The center dedicated the new facilities with a ribbon-cutting on October 16. That same evening, more than two dozen grateful families were among the guests at a celebration at the Marriott Inner Harbor at Camden Yards.
“These families and children are at the heart of what we do at the Center for Advanced Fetal Care. Whether we are performing a routine ultrasound or a life-saving fetal transfusion, our team of physicians, sonographers, nurses and counselors is dedicated to doing all we can to help. We want to give these families the knowledge to make informed medical decisions about their child’s future,” says Christopher Harman, M.D. , director of the Center for Advanced Fetal Care at the University of Maryland Medical Center, and professor and vice chairman of obstetrics, gynecology and reproductive sciences at the University of Maryland School of Medicine.
The center offers an array of screening tools, including advanced imaging using 3D ultrasound, fetal MRI, fetal echocardiography and fetal biopsies. The center was the first in Maryland to offer fetoscopy, a procedure using a tiny fiberoptic camera to allow doctors to see the baby inside the uterus. This technology is used during fetal laser surgery for conditions such as twin-to-twin transfusion syndrome, a life-threatening imbalance of blood flow in some cases of identical twins.
The center also provides prenatal screening for all pregnant women, offering a unique, comprehensive risk assessment in the first trimester, using ultrasound, fetal blood flow monitoring and special blood tests to rule out potential pregnancy problems with a high degree of accuracy.

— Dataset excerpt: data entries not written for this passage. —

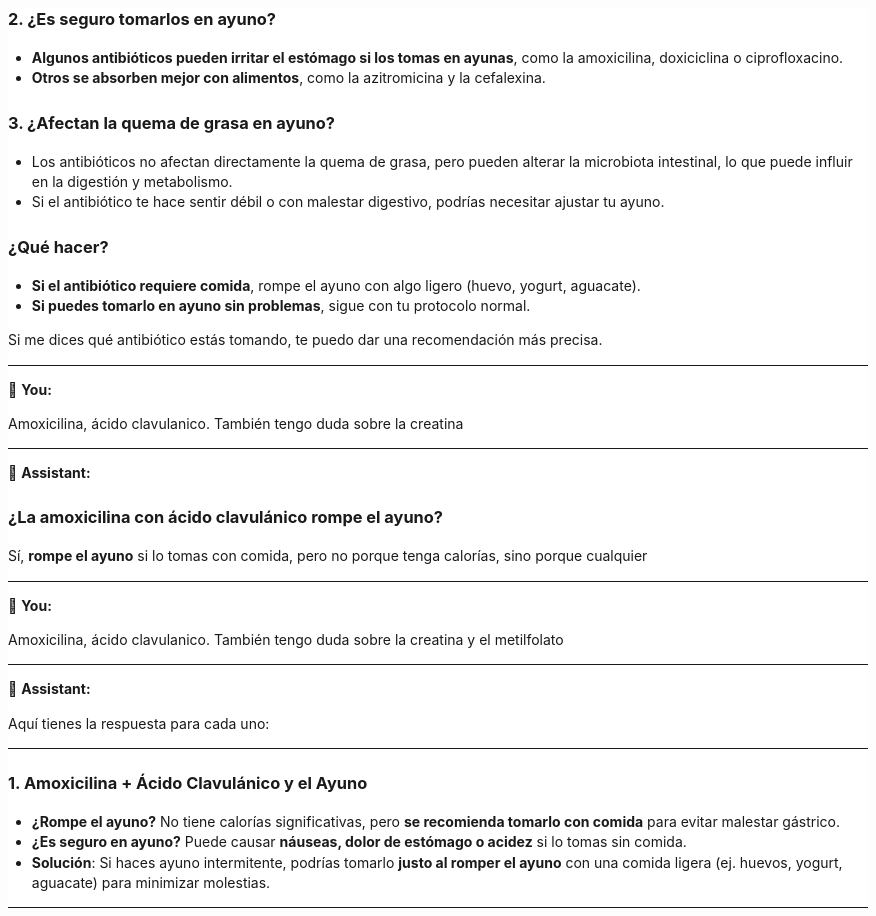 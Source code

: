 ### **2. ¿Es seguro tomarlos en ayuno?**  
- **Algunos antibióticos pueden irritar el estómago si los tomas en ayunas**, como la amoxicilina, doxiciclina o ciprofloxacino.  
- **Otros se absorben mejor con alimentos**, como la azitromicina y la cefalexina.  

### **3. ¿Afectan la quema de grasa en ayuno?**  
- Los antibióticos no afectan directamente la quema de grasa, pero pueden alterar la microbiota intestinal, lo que puede influir en la digestión y metabolismo.  
- Si el antibiótico te hace sentir débil o con malestar digestivo, podrías necesitar ajustar tu ayuno.  

### **¿Qué hacer?**  
- **Si el antibiótico requiere comida**, rompe el ayuno con algo ligero (huevo, yogurt, aguacate).  
- **Si puedes tomarlo en ayuno sin problemas**, sigue con tu protocolo normal.  

Si me dices qué antibiótico estás tomando, te puedo dar una recomendación más precisa.

---

🙋 **You:**

Amoxicilina, ácido clavulanico. También tengo duda sobre la creatina

---

🤖 **Assistant:**

### **¿La amoxicilina con ácido clavulánico rompe el ayuno?**  
Sí, **rompe el ayuno** si lo tomas con comida, pero no porque tenga calorías, sino porque cualquier

---

🙋 **You:**

Amoxicilina, ácido clavulanico. También tengo duda sobre la creatina y el metilfolato

---

🤖 **Assistant:**

Aquí tienes la respuesta para cada uno:  

---

### **1. Amoxicilina + Ácido Clavulánico y el Ayuno**  
- **¿Rompe el ayuno?** No tiene calorías significativas, pero **se recomienda tomarlo con comida** para evitar malestar gástrico.  
- **¿Es seguro en ayuno?** Puede causar **náuseas, dolor de estómago o acidez** si lo tomas sin comida.  
- **Solución**: Si haces ayuno intermitente, podrías tomarlo **justo al romper el ayuno** con una comida ligera (ej. huevos, yogurt, aguacate) para minimizar molestias.  

---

“Through our first trimester screening, we are able to get a very detailed look at the fetus and we can sort out many possible complications,” explains Ahmet Baschat, M.D., head of the section for fetal therapy at the University of Maryland Medical Center and an associate professor of obstetrics, gynecology and reproductive sciences at the University of Maryland School of Medicine.
He adds, “The majority of women do not get this important triage of risks in the first trimester of their pregnancies. In those cases where we do detect a possible problem with the baby, identifying those abnormalities early offers us the best opportunity for treatment.”
Staffed by world-renowned physicians and researchers, the Center for Advanced Fetal Care is also advancing the understanding of fetal growth and development through its research, such as investigating maternal blood serum markers to identify early signs of pre-eclampsia, a dangerous development of high blood pressure during pregnancy. Another research initiative involves testing a new non-invasive fetal monitor that may provide valuable information about changes in an unborn baby’s heartbeat and movement over an extended period of time.
The team also helps to manage maternal health conditions that may affect the pregnancy, such as diabetes or heart disease. The center’s staff has many years of expertise with multiple births for families expecting twins, triplets or more.
“The University of Maryland has been a leader in advancing the field of maternal/fetal medicine. The expansion of the Center for Advanced Fetal Care exemplifies our commitment to providing the best care possible for mothers, babies and families,” says Hugh Mighty, M.D., chairman and associate professor of obstetrics, gynecology and reproductive sciences at the University of Maryland School of Medicine. Dr. Mighty is also chief of obstetrics, gynecology and reproductive sciences at the University of Maryland Medical Center.
While the staff for the Center for Advanced Fetal Care has already moved into the new facilities, the expansion will continue over the next few months. A Feng Shui artist designed the new space with subdued lighting, calming colors and soft fabrics in order to provide a relaxing atmosphere for patients.
Among the grateful patients attending the October 16 evening celebration was Natalya Khazan, who was told she would have to abort one of her twins because the baby wasn’t growing properly. Khazan came to the University of Maryland Center for Advanced Fetal Care, where doctors worked to save both babies, who are now 18 months old. Khazan says, “Without the Center for Advanced Fetal Care, my children wouldn’t be here right now. Everyone there is truly wonderful.”